From the offices of the fishing operation founded by his family two generations ago, Adalsteinn Ingólfsson has watched the massive Vatnajökull glacier shrink. Rising temperatures have already winnowed the types of fish he can catch. But the wilting ice mass, Iceland’s largest, is a strange new challenge to business.

“The glacier is melting so much that the land is rising from the sea,” said Ingólfsson, CEO of Skinney-Thinganes. “It’s harder to get our biggest trawlers in and out of the harbor. And if something goes wrong with the weather, the port is closed off completely.”

As temperatures rise across the Arctic nearly faster than any place, Iceland is grappling with the prospect of a future with no ice. Energy producers are upgrading hydroelectric power plants and experimenting with burying carbon dioxide. Proposals are being floated for a new port to capitalize on potential cargo traffic as shipping companies vie to open routes through the melting ice. The fishing industry is slashing fossil fuel use with energy-efficient ships.

Glaciers occupy more than a tenth of this island. Every single one is melting. Where other countries face rising seas, Iceland is confronting a rise in land.

When Europe suffered record-breaking heat in July, Iceland’s capital, Reykjavik, clocked its highest temperatures ever. Iceland’s economy is on the cusp of a recession, partly because an important export, the capelin fish, vanished this year in search of colder waters.

“We are taking responsibility to seek practical solutions,” President Gudni Jóhannesson said. “But we can do better.”

The country elected Katrín Jakobsdóttir as prime minister in 2017 on a platform of tackling climate change. Her government is budgeting $55 million over five years for reforestation, conservation and carbon-free transport projects.

Environmental activists say that still isn’t enough to make Iceland, a wealthy nation of just 350,000 people, a model. Despite generating clean geothermal energy and hydropower, major industries also produce a third of Iceland’s carbon dioxide. Tourism, now the engine of growth after a banking collapse in 2008, has added to Iceland’s climate woes.

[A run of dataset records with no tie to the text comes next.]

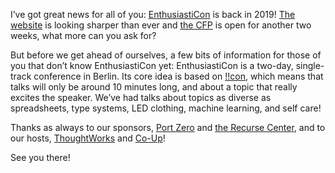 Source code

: I’ve got great news for all of you: [EnthusiastiCon](https://blog.veitheller.de/Enthusiasticon.html)
is back in 2019! [The website](https://www.enthusiasticon.de/) is looking
sharper than ever and [the CFP](https://www.enthusiasticon.de/cfp/) is open for
another two weeks, what more can you ask for?

But before we get ahead of ourselves, a few bits of information for those of you
that don’t know EnthusiastiCon yet: EnthusiastiCon is a two-day, single-track
conference in Berlin. Its core idea is based on [!!con](http://bangbangcon.com/),
which means that talks will only be around 10 minutes long, and about a topic
that really excites the speaker. We’ve had talks about topics as diverse as
spreadsheets, type systems, LED clothing, machine learning, and self care!

Thanks as always to our sponsors, [Port Zero](https://port-zero.com) and [the
Recurse Center](https://www.recurse.com/), and to our hosts,
[ThoughtWorks](https://www.thoughtworks.com/) and [Co-Up](http://co-up.de/)!

See you there!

Ólafur Eggertsson, a farmer, has been anticipating how to tame his new environment. The nearby Eyjafjallajökull volcano erupted in 2010, raining ash over the farm run by his family since 1906. But even before that, the glacier had been visibly retreating — and glaciers keep volcanoes cool. Scientists predict more eruptions in the coming century.

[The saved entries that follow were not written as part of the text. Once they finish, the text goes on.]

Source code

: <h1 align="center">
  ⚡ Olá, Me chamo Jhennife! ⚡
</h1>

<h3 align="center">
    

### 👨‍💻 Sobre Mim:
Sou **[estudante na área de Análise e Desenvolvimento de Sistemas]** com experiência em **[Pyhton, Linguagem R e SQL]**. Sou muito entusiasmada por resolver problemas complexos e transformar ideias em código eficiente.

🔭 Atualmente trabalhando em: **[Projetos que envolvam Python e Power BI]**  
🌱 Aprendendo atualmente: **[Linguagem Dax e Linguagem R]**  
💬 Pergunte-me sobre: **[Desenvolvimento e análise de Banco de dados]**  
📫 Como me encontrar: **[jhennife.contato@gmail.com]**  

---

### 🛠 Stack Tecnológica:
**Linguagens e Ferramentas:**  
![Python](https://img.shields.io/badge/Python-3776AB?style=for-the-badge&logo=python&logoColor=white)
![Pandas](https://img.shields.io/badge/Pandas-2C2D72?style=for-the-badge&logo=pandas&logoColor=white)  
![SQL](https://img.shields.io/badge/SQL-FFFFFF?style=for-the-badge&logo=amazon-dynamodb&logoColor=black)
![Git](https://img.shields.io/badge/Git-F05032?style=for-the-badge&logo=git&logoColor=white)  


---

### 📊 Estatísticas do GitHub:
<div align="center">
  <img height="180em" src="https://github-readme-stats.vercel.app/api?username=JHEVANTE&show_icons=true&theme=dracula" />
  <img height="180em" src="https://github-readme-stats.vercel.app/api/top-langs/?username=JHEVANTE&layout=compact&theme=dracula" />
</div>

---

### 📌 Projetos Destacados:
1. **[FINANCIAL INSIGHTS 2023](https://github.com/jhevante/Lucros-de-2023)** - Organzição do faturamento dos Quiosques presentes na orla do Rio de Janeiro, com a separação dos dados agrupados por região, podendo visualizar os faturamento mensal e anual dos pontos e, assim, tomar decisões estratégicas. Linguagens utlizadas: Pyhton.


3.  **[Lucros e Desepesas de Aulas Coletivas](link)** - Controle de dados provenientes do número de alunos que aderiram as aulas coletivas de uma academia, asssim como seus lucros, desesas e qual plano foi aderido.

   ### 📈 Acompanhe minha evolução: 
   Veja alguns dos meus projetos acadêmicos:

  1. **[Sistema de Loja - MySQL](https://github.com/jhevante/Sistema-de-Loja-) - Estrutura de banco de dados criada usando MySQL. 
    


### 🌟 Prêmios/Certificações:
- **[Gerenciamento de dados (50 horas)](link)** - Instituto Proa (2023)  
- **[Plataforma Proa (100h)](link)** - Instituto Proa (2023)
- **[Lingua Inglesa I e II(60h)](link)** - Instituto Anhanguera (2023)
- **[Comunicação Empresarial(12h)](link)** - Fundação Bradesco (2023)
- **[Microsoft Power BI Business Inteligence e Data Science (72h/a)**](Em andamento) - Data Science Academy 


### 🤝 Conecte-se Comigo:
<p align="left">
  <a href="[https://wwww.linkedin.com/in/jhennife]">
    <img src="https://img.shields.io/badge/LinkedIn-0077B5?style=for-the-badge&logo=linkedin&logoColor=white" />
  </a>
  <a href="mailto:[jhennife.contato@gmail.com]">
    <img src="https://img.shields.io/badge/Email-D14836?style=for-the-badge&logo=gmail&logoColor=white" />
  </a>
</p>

Eggertsson is working to make the farm carbon neutral by transforming it from a dairy operation to a 160-acre estate with barley and rapeseed fields — crops that couldn’t grow in the cold climate 50 years ago.

“Sometimes what I’m doing feels like a drop in the ocean,” he said. “But humans are contributing to warming. I have no choice but to act.”

While the land here has risen nearly 20 inches since the 1930s, in the last decade alone, it has floated 4 inches above sea level. It is forecast to rise as much as 6 feet in the coming century, the Icelandic Meteorological Office said.

Glacial melting is also expected to oversaturate watersheds in the next century, and scientists predict that they then will dry up, forcing energy producers to adapt. Landsvirkjun, the state-run energy company, is building room for additional water turbines at its dams. It is also building new capacity for wind turbines. “We’re taking into account what will happen in the next 50 to 100 years,” said Óli Grétar Blondal Sveinsson, the executive vice president for research and development. “There will be no glaciers.”